Hey macclellan - I agree about tetra size & shape making a difference. Taller bodied tetras (serpae) did not appear to interest my keyholes as a snack... My rummies & neons did.

However that was back in my early days of fish keeping and I believe I know what my critical error was - I had mature Keyholes (a pair + 2 other males), and 2 Festivums in a 48g (48" long) tank... I tried introducing neons & rummies after the fact and it turned into a catch & kill buffet (I even caught a festivum with the ass end of a rummynose hanging out of his mouth once). The keyhole pair was vicious. As soon as I turned out the lights they would stalk the tetras. I watched them cripple them with a nip on the tail before quickly picking off the eyeballs.

Currently I've taken a different strategy... I set-up my tank with two large schools of Cardinals and Rummy nose (this tank is a 75g) long before introducing very small keyholes... In fact when I added the first batch of keyholes (4) they were smaller than the smallest of cardinals (TL on the keyholes was about 1 cm, or the size of a dime). Growing up with the tetras seems to have made a difference as I haven't witnessed any hunting from the keyholes (this isn't to say it isn't happening though).

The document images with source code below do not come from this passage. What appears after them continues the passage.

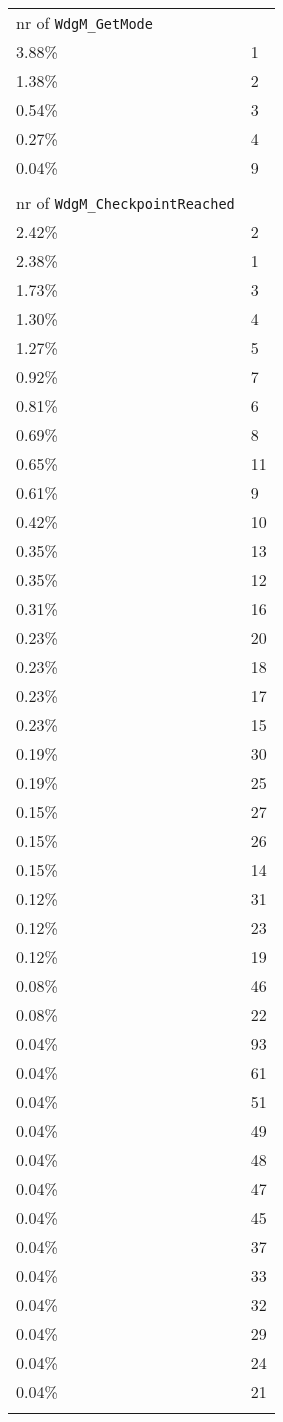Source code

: \begin{longtable}{l l}
nr of \verb!WdgM_GetMode!\\
3.88\% & 1\\
1.38\% & 2\\
0.54\% & 3\\
0.27\% & 4\\
0.04\% & 9\\\\

nr of \verb!WdgM_CheckpointReached!\\
2.42\% & 2\\
2.38\% & 1\\
1.73\% & 3\\
1.30\% & 4\\
1.27\% & 5\\
0.92\% & 7\\
0.81\% & 6\\
0.69\% & 8\\
0.65\% & 11\\
0.61\% & 9\\
0.42\% & 10\\
0.35\% & 13\\
0.35\% & 12\\
0.31\% & 16\\
0.23\% & 20\\
0.23\% & 18\\
0.23\% & 17\\
0.23\% & 15\\
0.19\% & 30\\
0.19\% & 25\\
0.15\% & 27\\
0.15\% & 26\\
0.15\% & 14\\
0.12\% & 31\\
0.12\% & 23\\
0.12\% & 19\\
0.08\% & 46\\
0.08\% & 22\\
0.04\% & 93\\
0.04\% & 61\\
0.04\% & 51\\
0.04\% & 49\\
0.04\% & 48\\
0.04\% & 47\\
0.04\% & 45\\
0.04\% & 37\\
0.04\% & 33\\
0.04\% & 32\\
0.04\% & 29\\
0.04\% & 24\\
0.04\% & 21\\\\



\end{longtable}
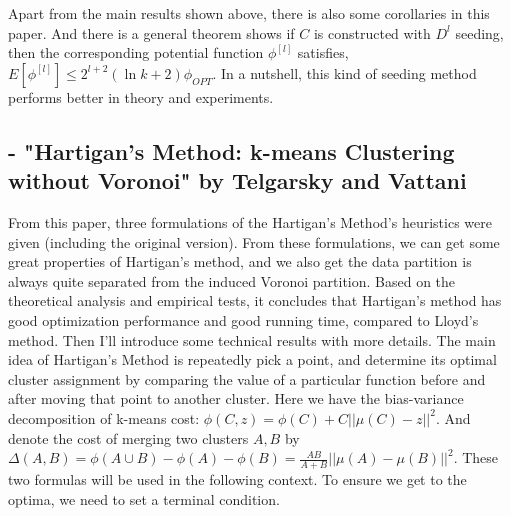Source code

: \documentclass[twoside,11pt]{homework}
\begin{document}
\newline
Apart from the main results shown above, there is also some corollaries in this paper. And there is a general theorem shows if $C$ is constructed with $D^l$ seeding, then the corresponding potential function $\phi^{[l]}$ satisfies, $E[\phi^{[l]}] \leq 2^{l+2}(\ln k+2)\phi_{OPT}$.
In a nutshell, this kind of seeding method performs better in theory and experiments.





\subsection*{- "Hartigan’s Method: k-means Clustering without Voronoi" by Telgarsky and Vattani}

From this paper, three formulations of the Hartigan's Method's heuristics were given (including the original version). From these formulations, we can get some great properties of Hartigan's method, and we also get the data partition is always quite separated from the induced Voronoi partition. Based on the theoretical analysis and empirical tests, it concludes that Hartigan's method has good optimization performance and good running time, compared to Lloyd's method.\newline
Then I'll introduce some technical results with more details. The main idea of Hartigan's Method is repeatedly pick a point, and determine its optimal cluster assignment by comparing the value of a particular function before and after moving that point to another cluster. Here we have the bias-variance decomposition of k-means cost: $\phi(C,z)=\phi(C)+C||\mu (C)-z||^2$. And denote the cost of merging two clusters $A,B$ by $\Delta(A,B)=\phi(A\cup B)-\phi(A)-\phi(B)=\frac{AB}{A+B}||\mu(A)-\mu(B)||^2$. These two formulas will be used in the following context. To ensure we get to the optima, we need to set a terminal condition.
\end{document}
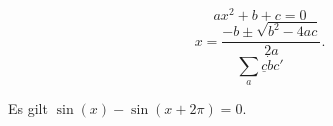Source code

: \documentclass{article}
\begin{document}
\[
  ax^2+b+c=0
\]
\[
  x = \frac{-b \pm \sqrt{b^2-4ac}}{2a}.
\]
\[
  \sum_a\underline c\dot bc'
\]

Es gilt $\sin(x)-\sin(x+2\pi)=0$.
\end{document}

On a related note one of the rummy nose tetras that survived the "Keyhole massacre of 2000" is still with me today - making it at least 10 years old. It's the biggest rummynose I've ever seen - easily more than 2" in length and very thick (for a rummynose). It's not twice the length, but it's at least twice the mass of every other Rummy in my tank.

Nice score with the Festivums - they are an inquisitive fish that should mix well with your stocking. I'm envious...


----------



## macclellan (Nov 30, 2006)

Yeah, my keyholes plowed through about 20 neons over the period of a few weeks when I had them in a 30L


----------



## dwarfpike (Jan 22, 2008)

Since you already have congo tetras, why not consider _Pelvicachromis taeniatus_? While considered a dwarf (3.5-4" males), they are very colorful, more peaceful than kribs, and limit digging to their spawning caves.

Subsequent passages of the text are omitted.